Joël Robuchon 2015 während einer Veranstaltung in London. Foto: Getty

Frankreich trauert um den mit 31 Michelin-Sternen gekrönten Kochkünstler Joël Robuchon, der im Alter von 73 Jahren einem Krebsleiden erlegen ist.

Paris - Es klingt nach Majestätsbeleidigung, aber es ist keine: Joël Robuchon als König des Kartoffelbreis zu feiern gereicht dem Starkoch durchaus zur Ehre. Gewiss, Robuchons legendäres Püree aus durchs Sieb gepressten, länglichen, kräftig-gelben Erdäpfeln und viel, viel Butter nimmt sich auf den ersten Blick gering aus neben all dem anderen, das der am Montag mit 73 Jahren verstorbene Franzose hinterlässt. Zurück bleibt da etwa ein weltumspannendes Restaurantimperium, über dem 31 Michelin-Sterne funkeln. Weltrekord ist das. Zu den drei großen Pionieren der französischen Küche zählt Robuchon, steht auf einer Stufe mit dem im Januar verstorbenen Paul Bocuse und dem 61-jährigen Alain Ducasse. 1987 war Robuchon zu Frankreichs Koch des Jahres gekürt worden, 1990 gar zum Koch des Jahrhunderts. Aber wenn Robuchon Starruhm und Sternensegen zuteilwurde, dann eben, weil dieser beleibte Mann nie die Bodenhaftung verloren hat. Bei aller Experimentierfreude liebte er das Einfache.

Zu den Mitbegründern der Nouvelle Cuisine zählt er, die Frisches vom nahen Markt bevorzugt, es schonend zubereitet, ihm höchste Gaumenfreuden entlockt. Robuchons Credo lautete: Man muss den Geschmack freilegen, nicht zuschaufeln. Mehr als drei, vier Zutaten sollten es nicht sein.

Die L’Atelier (Die Werkstatt) genannten Restaurants des aus dem westfranzösischen Poitiers stammenden Kochkünstlers warten mit entsprechend schlichtem Mobiliar auf. Gäste sitzen am Küchentresen, fachsimpeln mit dem Koch. Regierungssprecher Benjamin Griveaux dürfte am Montag trauernden Landsleuten aus dem Herzen gesprochen haben, als er twitterte, die Nation habe „einen Visionär“ verloren, der Frankreichs Kochkunst weltweit zum Strahlen gebracht habe.

Im Kloster entdeckt Robuchon seine Leidenschaft fürs Kochen

Zwölf Jahre alt, wähnt der kleine Joël sein berufliches Glück noch nicht am Herd, sondern auf der Kirchenkanzel.
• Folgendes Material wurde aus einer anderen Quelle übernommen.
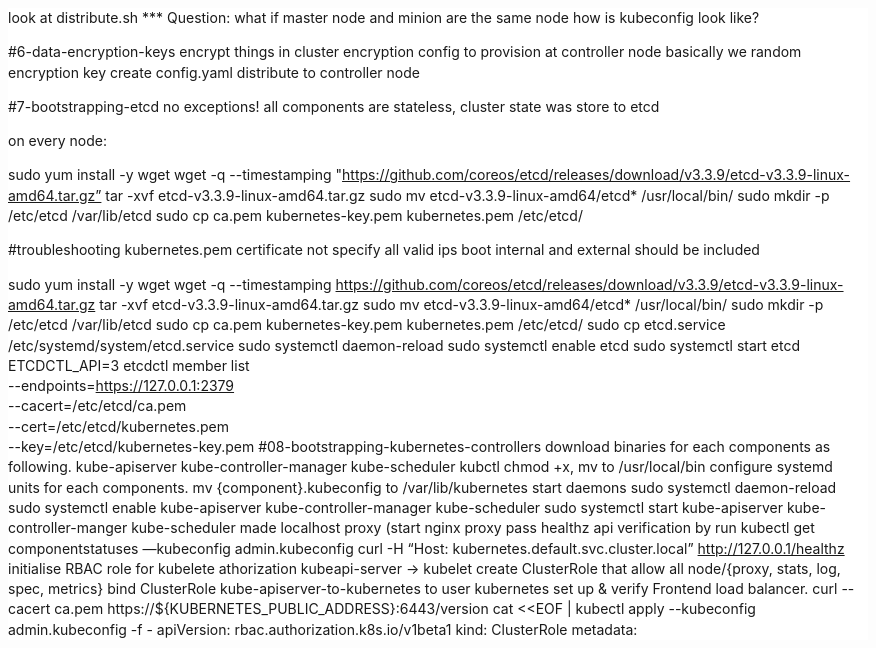 look at distribute.sh
*** Question: what if master node and minion are the same node how is kubeconfig look like?

#6-data-encryption-keys
encrypt things in cluster
encryption config to provision at controller node
basically we random encryption key create config.yaml distribute to controller node

#7-bootstrapping-etcd
no exceptions! all components are stateless,  cluster state was store to etcd

on every node:

sudo yum install -y wget
wget -q --timestamping "https://github.com/coreos/etcd/releases/download/v3.3.9/etcd-v3.3.9-linux-amd64.tar.gz”
tar -xvf etcd-v3.3.9-linux-amd64.tar.gz
sudo mv etcd-v3.3.9-linux-amd64/etcd* /usr/local/bin/
sudo mkdir -p /etc/etcd /var/lib/etcd
sudo cp ca.pem kubernetes-key.pem kubernetes.pem /etc/etcd/

#troubleshooting
kubernetes.pem certificate not specify all valid ips boot internal and external should be included

sudo yum install -y wget
wget -q --timestamping https://github.com/coreos/etcd/releases/download/v3.3.9/etcd-v3.3.9-linux-amd64.tar.gz
tar -xvf etcd-v3.3.9-linux-amd64.tar.gz
sudo mv etcd-v3.3.9-linux-amd64/etcd* /usr/local/bin/
sudo mkdir -p /etc/etcd /var/lib/etcd
sudo cp ca.pem kubernetes-key.pem kubernetes.pem /etc/etcd/
sudo cp etcd.service /etc/systemd/system/etcd.service
sudo systemctl daemon-reload
sudo systemctl enable etcd
sudo systemctl start etcd
ETCDCTL_API=3 etcdctl member list \
  --endpoints=https://127.0.0.1:2379 \
  --cacert=/etc/etcd/ca.pem \
  --cert=/etc/etcd/kubernetes.pem \
  --key=/etc/etcd/kubernetes-key.pem
#08-bootstrapping-kubernetes-controllers
download binaries for each components as following.
kube-apiserver
kube-controller-manager
kube-scheduler
kubctl
chmod +x, mv to /usr/local/bin
configure systemd units for each components.
mv {component}.kubeconfig to /var/lib/kubernetes
start daemons
sudo systemctl daemon-reload
sudo systemctl enable kube-apiserver kube-controller-manager kube-scheduler
sudo systemctl start kube-apiserver kube-controller-manger kube-scheduler
made localhost proxy (start nginx proxy pass healthz api
verification by run 
kubectl get componentstatuses —kubeconfig admin.kubeconfig
curl -H “Host: kubernetes.default.svc.cluster.local” http://127.0.0.1/healthz
initialise RBAC role for kubelete athorization kubeapi-server -> kubelet
create ClusterRole that allow all node/{proxy, stats, log, spec, metrics}
bind ClusterRole kube-apiserver-to-kubernetes to user kubernetes
set up & verify Frontend load balancer.
curl --cacert ca.pem https://${KUBERNETES_PUBLIC_ADDRESS}:6443/version
cat <<EOF | kubectl apply --kubeconfig admin.kubeconfig -f -
apiVersion: rbac.authorization.k8s.io/v1beta1
kind: ClusterRole
metadata: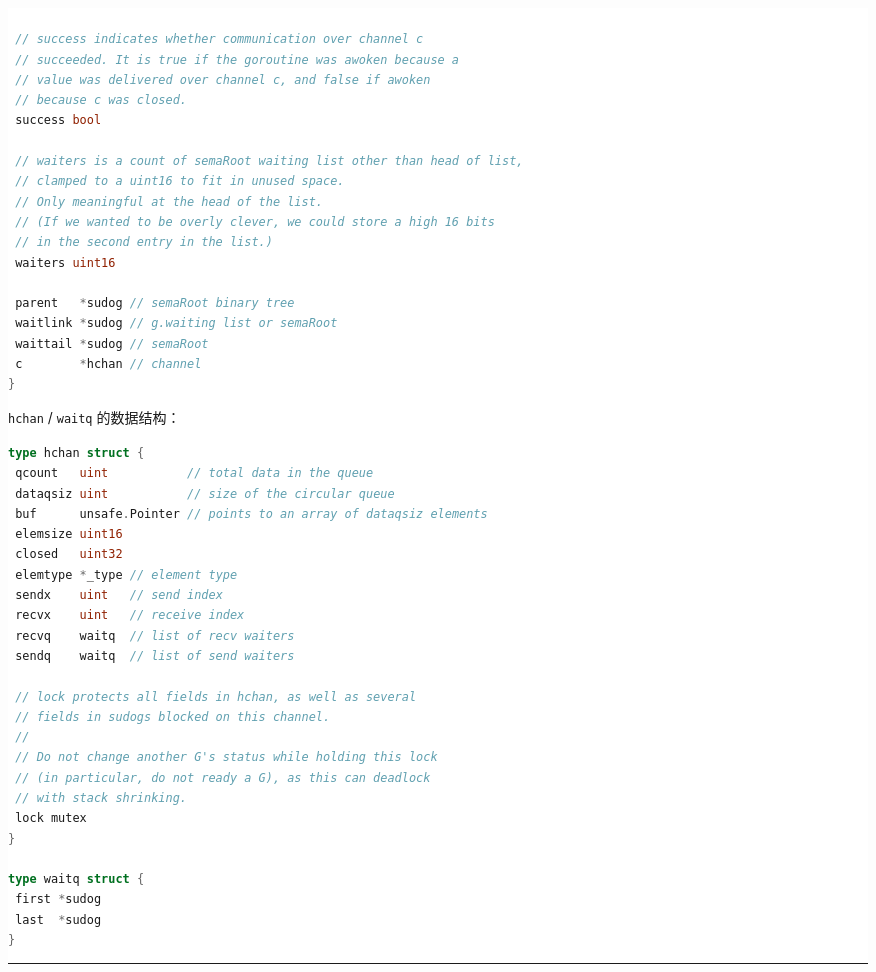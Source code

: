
 ```Go

 // success indicates whether communication over channel c
 // succeeded. It is true if the goroutine was awoken because a
 // value was delivered over channel c, and false if awoken
 // because c was closed.
 success bool

 // waiters is a count of semaRoot waiting list other than head of list,
 // clamped to a uint16 to fit in unused space.
 // Only meaningful at the head of the list.
 // (If we wanted to be overly clever, we could store a high 16 bits
 // in the second entry in the list.)
 waiters uint16

 parent   *sudog // semaRoot binary tree
 waitlink *sudog // g.waiting list or semaRoot
 waittail *sudog // semaRoot
 c        *hchan // channel
}
```

`hchan` / `waitq` 的数据结构：

```Go
type hchan struct {
 qcount   uint           // total data in the queue
 dataqsiz uint           // size of the circular queue
 buf      unsafe.Pointer // points to an array of dataqsiz elements
 elemsize uint16
 closed   uint32
 elemtype *_type // element type
 sendx    uint   // send index
 recvx    uint   // receive index
 recvq    waitq  // list of recv waiters
 sendq    waitq  // list of send waiters

 // lock protects all fields in hchan, as well as several
 // fields in sudogs blocked on this channel.
 //
 // Do not change another G's status while holding this lock
 // (in particular, do not ready a G), as this can deadlock
 // with stack shrinking.
 lock mutex
}

type waitq struct {
 first *sudog
 last  *sudog
}
```

---
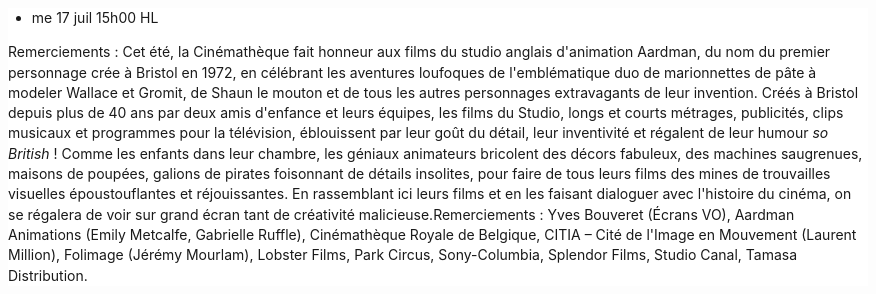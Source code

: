 - me 17 juil 15h00 HL

Remerciements : Cet été, la Cinémathèque fait honneur aux films du studio anglais d'animation Aardman, du nom du premier personnage crée à Bristol en 1972, en célébrant les aventures loufoques de l'emblématique duo de marionnettes de pâte à modeler Wallace et Gromit, de Shaun le mouton et de tous les autres personnages extravagants de leur invention. Créés à Bristol depuis plus de 40 ans par deux amis d'enfance et leurs équipes, les films du Studio, longs et courts métrages, publicités, clips musicaux et programmes pour la télévision, éblouissent par leur goût du détail, leur inventivité et régalent de leur humour _so British_ ! Comme les enfants dans leur chambre, les géniaux animateurs bricolent des décors fabuleux, des machines saugrenues, maisons de poupées, galions de pirates foisonnant de détails insolites, pour faire de tous leurs films des mines de trouvailles visuelles époustouflantes et réjouissantes. En rassemblant ici leurs films et en les faisant dialoguer avec l'histoire du cinéma, on se régalera de voir sur grand écran tant de créativité malicieuse.Remerciements : Yves Bouveret (Écrans VO), Aardman Animations (Emily Metcalfe, Gabrielle Ruffle), Cinémathèque Royale de Belgique, CITIA – Cité de l'Image en Mouvement (Laurent Million), Folimage (Jérémy Mourlam), Lobster Films, Park Circus, Sony-Columbia, Splendor Films, Studio Canal, Tamasa Distribution.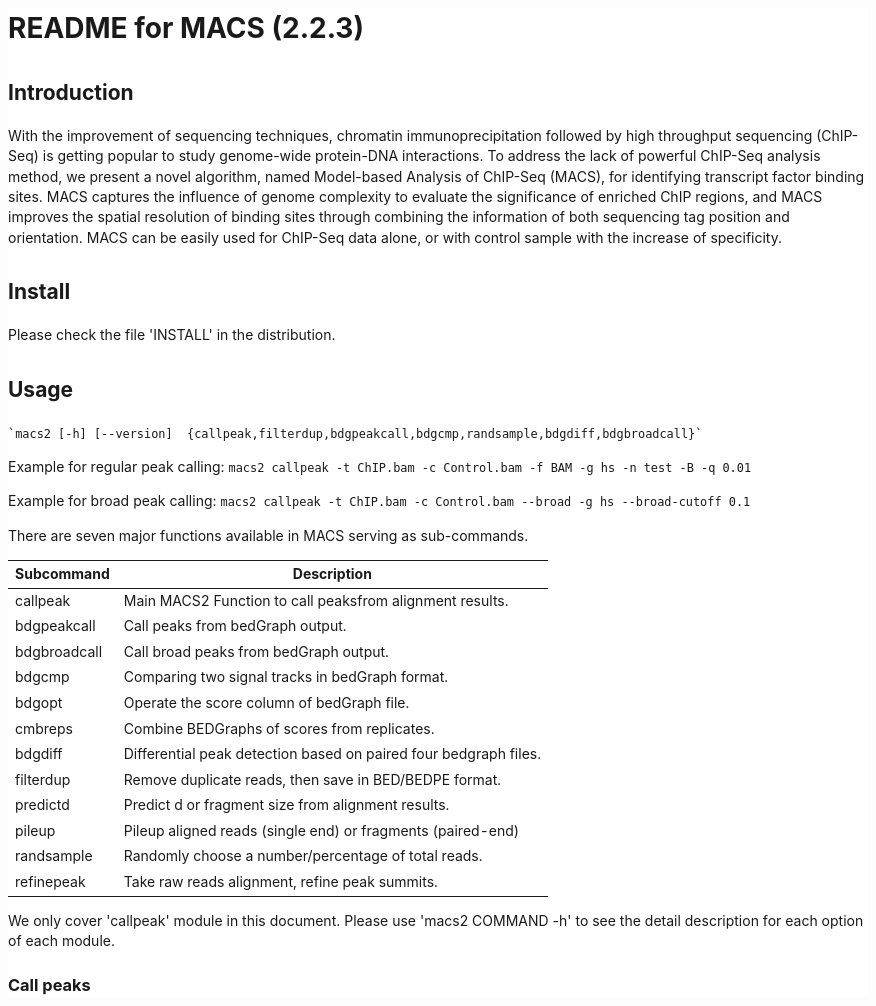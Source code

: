 # README for MACS (2.2.3)

## Introduction

With the improvement of sequencing techniques, chromatin
immunoprecipitation followed by high throughput sequencing (ChIP-Seq)
is getting popular to study genome-wide protein-DNA interactions. To
address the lack of powerful ChIP-Seq analysis method, we present a
novel algorithm, named Model-based Analysis of ChIP-Seq (MACS), for
identifying transcript factor binding sites. MACS captures the
influence of genome complexity to evaluate the significance of
enriched ChIP regions, and MACS improves the spatial resolution of
binding sites through combining the information of both sequencing tag
position and orientation. MACS can be easily used for ChIP-Seq data
alone, or with control sample with the increase of specificity.

## Install

Please check the file 'INSTALL' in the distribution.

## Usage

    `macs2 [-h] [--version]  {callpeak,filterdup,bdgpeakcall,bdgcmp,randsample,bdgdiff,bdgbroadcall}`

Example for regular peak calling: `macs2 callpeak -t ChIP.bam -c Control.bam -f BAM -g hs -n test -B -q 0.01`

Example for broad peak calling: `macs2 callpeak -t ChIP.bam -c Control.bam --broad -g hs --broad-cutoff 0.1`

There are seven major functions available in MACS serving as sub-commands.

Subcommand | Description
-----------|----------
callpeak |  Main MACS2 Function to call peaksfrom alignment results.
bdgpeakcall | Call peaks from bedGraph output. 
bdgbroadcall | Call broad peaks from bedGraph output.
bdgcmp | Comparing two signal tracks in bedGraph format.
bdgopt | Operate the score column of bedGraph file. 
cmbreps | Combine BEDGraphs of scores from replicates. 
bdgdiff | Differential peak detection based on paired four bedgraph files. 
filterdup | Remove duplicate reads, then save in BED/BEDPE format.
predictd | Predict d or fragment size from alignment results.
pileup | Pileup aligned reads (single end) or fragments (paired-end)
randsample | Randomly choose a number/percentage of total reads.
refinepeak | Take raw reads alignment, refine peak summits.

We only cover 'callpeak' module in this document. Please use 'macs2
COMMAND -h' to see the detail description for each option of each
module.

### Call peaks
Die Priesterlaufbahn schlägt er ein. Und bestimmt hätte er auf einer Kirchenkanzel ebenfalls eine gute Figur abgegeben. Aber in der Klosterküche von Mauléon entflammt Joël eben für die Kochkunst. Er beginnt als Tellerwäscher, wird mit 28 Jahren Hotelkoch, steht bald darauf im eigenen Restaurant am Herd, avanciert zum Küchenpapst, verfasst Gourmetbibeln, erfreut sich einer wachsenden Schar von Jüngern. Selbstbewusstsein, Führungsstärke besitzt Robuchon. Ein rechtes Alphatier ist er. Wenn der charismatische Chefkoch mit den blitzblauen Augen und dem breiten Siegerlächeln in Fernsehkochshows aufkreuzt, senkt der Nachwuchs ehrfürchtig den Blick.

Mit eiserner Hand hält Robuchon sein Küchenimperium nicht nur zusammen. Er erweitert es auch kontinuierlich. Mit 69 Jahren eröffnet der passionierte Vielflieger gleich drei neue Häuser: eines in Bangkok, eines in New York und eines in Las Vegas. Aufgabe der Robuchon-Statthalter in aller Welt ist es, sich peinlich genau an die Rezepte des Meisters zu halten. Unter demselben Namen soll weltweit dasselbe aufgetischt werden. Das ist der Anspruch des Gastronomen. Und auch jetzt, da er einem Krebsleiden erlegen ist, soll sich daran nichts ändern, ganz gleich, ob der Gast nun einen Kartoffelbrei verlangt oder Kaviarkreationen.